O; “Müslüman; elinden, dilinden ve kendisinden hiç kimsenin zarar görmediği kişidir. Mü’min ise; insanların malları ve canları konusunda kendisine güvendiği kimsedir.” buyuruyor. (Buhârî, İman, 4, 5)

Düşmanları bile O’na “Muhammedü’l-Emîn” derdi, emânetlerini gelir yine O’na bırakırdı. Biz, üzerimizdeki emanetleri ne kadar kollayabiliyoruz? Bırakın düşmanlarımızı, dostlarımızdan kaç kişi güveniyor bize? Mahlûkata karşı kalbimiz rakîk mi? Mahlûkatın en hakîrine bakarken bile güzellik arardı. Biz, en güzelde bile bir kusur mu arıyoruz?!

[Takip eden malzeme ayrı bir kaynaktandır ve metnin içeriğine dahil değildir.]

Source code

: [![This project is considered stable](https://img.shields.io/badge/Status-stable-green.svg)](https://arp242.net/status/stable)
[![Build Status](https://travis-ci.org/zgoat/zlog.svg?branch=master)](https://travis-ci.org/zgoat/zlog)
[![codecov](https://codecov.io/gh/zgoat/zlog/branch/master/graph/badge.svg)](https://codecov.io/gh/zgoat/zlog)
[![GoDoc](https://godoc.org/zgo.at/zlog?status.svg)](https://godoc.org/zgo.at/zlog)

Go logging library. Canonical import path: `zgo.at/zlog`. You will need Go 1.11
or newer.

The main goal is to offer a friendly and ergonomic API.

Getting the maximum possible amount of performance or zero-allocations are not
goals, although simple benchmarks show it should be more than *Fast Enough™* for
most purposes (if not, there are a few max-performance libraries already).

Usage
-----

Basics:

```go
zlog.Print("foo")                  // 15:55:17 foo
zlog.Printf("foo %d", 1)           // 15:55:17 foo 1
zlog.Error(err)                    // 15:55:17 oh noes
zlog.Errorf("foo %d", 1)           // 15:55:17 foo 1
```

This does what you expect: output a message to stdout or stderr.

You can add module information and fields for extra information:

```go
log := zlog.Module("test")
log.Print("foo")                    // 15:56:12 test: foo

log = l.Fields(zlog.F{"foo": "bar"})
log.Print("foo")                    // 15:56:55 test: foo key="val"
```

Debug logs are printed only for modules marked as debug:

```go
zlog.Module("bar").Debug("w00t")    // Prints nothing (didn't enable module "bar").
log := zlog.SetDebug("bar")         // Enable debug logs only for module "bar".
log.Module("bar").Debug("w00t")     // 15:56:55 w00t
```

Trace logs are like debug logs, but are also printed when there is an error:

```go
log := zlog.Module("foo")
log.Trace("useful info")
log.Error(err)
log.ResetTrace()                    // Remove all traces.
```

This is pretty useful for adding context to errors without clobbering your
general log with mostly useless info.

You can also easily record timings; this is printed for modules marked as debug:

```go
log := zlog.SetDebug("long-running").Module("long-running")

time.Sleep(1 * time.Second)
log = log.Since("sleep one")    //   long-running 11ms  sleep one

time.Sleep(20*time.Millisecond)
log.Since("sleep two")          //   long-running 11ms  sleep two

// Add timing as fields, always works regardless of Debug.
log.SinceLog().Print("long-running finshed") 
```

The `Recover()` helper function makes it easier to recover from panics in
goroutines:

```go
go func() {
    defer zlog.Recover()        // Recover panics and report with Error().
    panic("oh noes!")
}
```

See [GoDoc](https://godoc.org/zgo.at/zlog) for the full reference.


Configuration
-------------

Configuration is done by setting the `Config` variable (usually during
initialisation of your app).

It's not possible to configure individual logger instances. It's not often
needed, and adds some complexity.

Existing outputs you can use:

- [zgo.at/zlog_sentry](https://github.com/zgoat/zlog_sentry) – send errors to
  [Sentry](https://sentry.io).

“Seni seviyoruz, yâ Rasûlâllah!”

İçimden bir ses; bu sözün kocaman yalan olduğunu söylüyor. “Anam-babam Sana fedâ olsun, yâ Rasûlâllah!..” diyen ashâb -radıyallâhu anhüm- gibi, yoksa O’nun vefatından sonra üzüntüsünden bir daha ezan okuyamayan Bilâl -radıyallâhu anh- gibi seviyor muyuz O’nu? Hazret-i Ebûbekir, Hazret-i Ömer, Hazret-i Osman, Hazret-i Ali -radıyallâhu anhüm-… Hangisinin O’na duyduğu muhabbet, itaat ve teslimiyet, bizim yüreğimizde de var? Velhâsıl kaç saatimiz O’nun yaşantısına benziyor, O’na benzemek için ne yapıyoruz? Yalnızca “Kutlu Doğumlar”da hatırlayıp dil ucuyla “Seni seviyoruz!..” demek yeterli mi? 

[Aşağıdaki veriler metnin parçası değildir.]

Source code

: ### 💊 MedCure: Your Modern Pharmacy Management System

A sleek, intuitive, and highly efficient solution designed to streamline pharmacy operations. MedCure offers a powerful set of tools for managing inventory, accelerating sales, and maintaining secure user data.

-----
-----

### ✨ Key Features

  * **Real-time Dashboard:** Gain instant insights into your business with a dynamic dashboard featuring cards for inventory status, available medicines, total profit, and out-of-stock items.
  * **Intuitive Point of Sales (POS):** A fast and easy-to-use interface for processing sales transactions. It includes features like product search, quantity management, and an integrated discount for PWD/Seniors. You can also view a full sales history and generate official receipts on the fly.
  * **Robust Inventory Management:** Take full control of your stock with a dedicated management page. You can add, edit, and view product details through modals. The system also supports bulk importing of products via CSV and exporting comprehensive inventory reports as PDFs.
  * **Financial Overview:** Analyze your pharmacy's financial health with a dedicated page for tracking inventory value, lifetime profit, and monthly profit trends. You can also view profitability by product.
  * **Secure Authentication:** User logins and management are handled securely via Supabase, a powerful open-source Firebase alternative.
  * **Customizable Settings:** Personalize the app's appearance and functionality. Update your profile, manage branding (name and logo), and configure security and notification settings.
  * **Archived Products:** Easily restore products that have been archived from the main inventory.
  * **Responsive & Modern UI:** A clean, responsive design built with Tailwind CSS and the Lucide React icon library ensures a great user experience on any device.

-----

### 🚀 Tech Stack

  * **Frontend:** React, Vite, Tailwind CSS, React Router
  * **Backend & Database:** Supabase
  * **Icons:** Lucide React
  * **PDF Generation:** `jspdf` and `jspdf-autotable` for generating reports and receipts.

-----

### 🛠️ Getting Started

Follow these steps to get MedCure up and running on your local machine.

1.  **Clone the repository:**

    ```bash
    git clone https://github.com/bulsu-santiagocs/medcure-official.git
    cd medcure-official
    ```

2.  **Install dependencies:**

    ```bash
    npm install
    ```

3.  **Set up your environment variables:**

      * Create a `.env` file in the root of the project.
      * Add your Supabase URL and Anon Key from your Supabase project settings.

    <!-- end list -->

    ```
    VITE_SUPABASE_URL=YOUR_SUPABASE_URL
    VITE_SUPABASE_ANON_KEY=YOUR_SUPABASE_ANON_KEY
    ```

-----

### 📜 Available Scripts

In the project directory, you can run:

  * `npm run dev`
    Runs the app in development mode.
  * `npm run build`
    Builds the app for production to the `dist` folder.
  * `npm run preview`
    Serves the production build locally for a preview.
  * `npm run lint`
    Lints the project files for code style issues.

“Seni seviyoruz, yâ Rasûlâllah!”

Bu, nasıl yanıştır böyle? Her yangının bir alâmeti vardır. Odun-kömür yakarız dumanı olur, çer-çöp yakarız isi çıkar, kokusu duyulur, canımız yanınca da suratımız asılır. Peki, gönlümüzün O’na yandığı nereden belli? Tuzlu yiyen insanın suyun peşine düştüğü gibi, gönlümüzün de O’nun sevgisine susaması lâzım.

“İki gönül arasındaki muhabbet, bir cereyan hattı gibidir.” Voltajı da sevgimiz nisbetindedir.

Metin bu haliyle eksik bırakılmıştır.